### EXERCISE DESCRIPTION:
Among the lines below, list those containing the string "texorpdfstring".

### RECORDS FOR THE EXERCISE:
____________
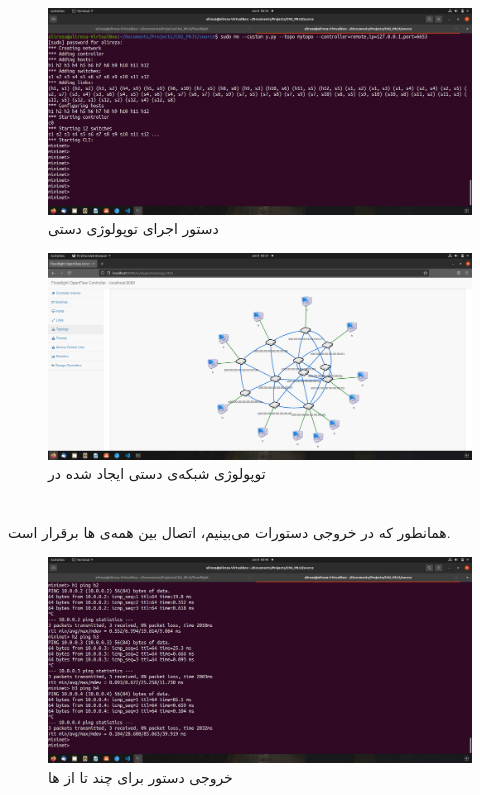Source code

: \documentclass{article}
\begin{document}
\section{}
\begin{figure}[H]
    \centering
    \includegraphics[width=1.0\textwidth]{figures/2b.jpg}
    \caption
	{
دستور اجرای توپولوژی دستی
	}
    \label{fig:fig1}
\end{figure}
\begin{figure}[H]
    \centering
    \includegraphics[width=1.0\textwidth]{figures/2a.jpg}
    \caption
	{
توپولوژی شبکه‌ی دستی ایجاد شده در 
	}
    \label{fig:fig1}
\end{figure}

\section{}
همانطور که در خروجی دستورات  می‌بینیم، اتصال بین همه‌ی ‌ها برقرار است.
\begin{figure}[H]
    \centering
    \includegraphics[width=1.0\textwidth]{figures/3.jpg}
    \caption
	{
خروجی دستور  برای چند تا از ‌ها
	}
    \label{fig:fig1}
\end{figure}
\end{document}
____________
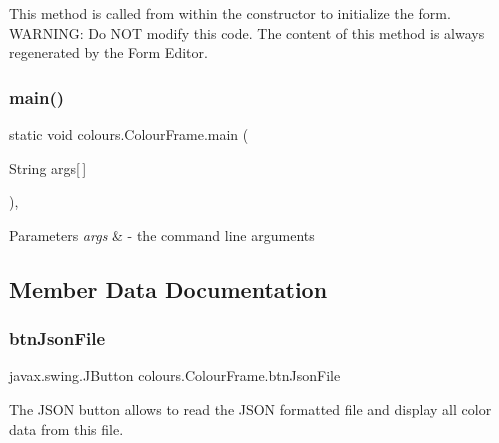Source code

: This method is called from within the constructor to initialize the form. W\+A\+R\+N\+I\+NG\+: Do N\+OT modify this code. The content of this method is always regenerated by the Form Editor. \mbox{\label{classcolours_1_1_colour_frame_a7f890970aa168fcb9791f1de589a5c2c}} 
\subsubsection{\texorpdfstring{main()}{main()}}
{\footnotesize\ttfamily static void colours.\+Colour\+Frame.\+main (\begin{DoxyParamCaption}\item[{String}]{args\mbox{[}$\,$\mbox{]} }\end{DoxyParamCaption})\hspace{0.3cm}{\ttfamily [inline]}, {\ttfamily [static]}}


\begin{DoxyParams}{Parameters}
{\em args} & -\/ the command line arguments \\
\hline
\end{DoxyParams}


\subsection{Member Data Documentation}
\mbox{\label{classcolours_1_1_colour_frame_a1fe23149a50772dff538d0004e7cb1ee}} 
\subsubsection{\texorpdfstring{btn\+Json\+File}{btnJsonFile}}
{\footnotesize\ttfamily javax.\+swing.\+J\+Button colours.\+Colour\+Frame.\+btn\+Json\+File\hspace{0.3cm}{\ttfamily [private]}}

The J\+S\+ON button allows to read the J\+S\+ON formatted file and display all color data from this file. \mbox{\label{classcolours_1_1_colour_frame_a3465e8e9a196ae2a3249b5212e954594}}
____________
### ANSWER SECTION:
\subsubsection{\texorpdfstring{main()}{main()}}
\subsubsection{\texorpdfstring{btn\+Json\+File}{btnJsonFile}}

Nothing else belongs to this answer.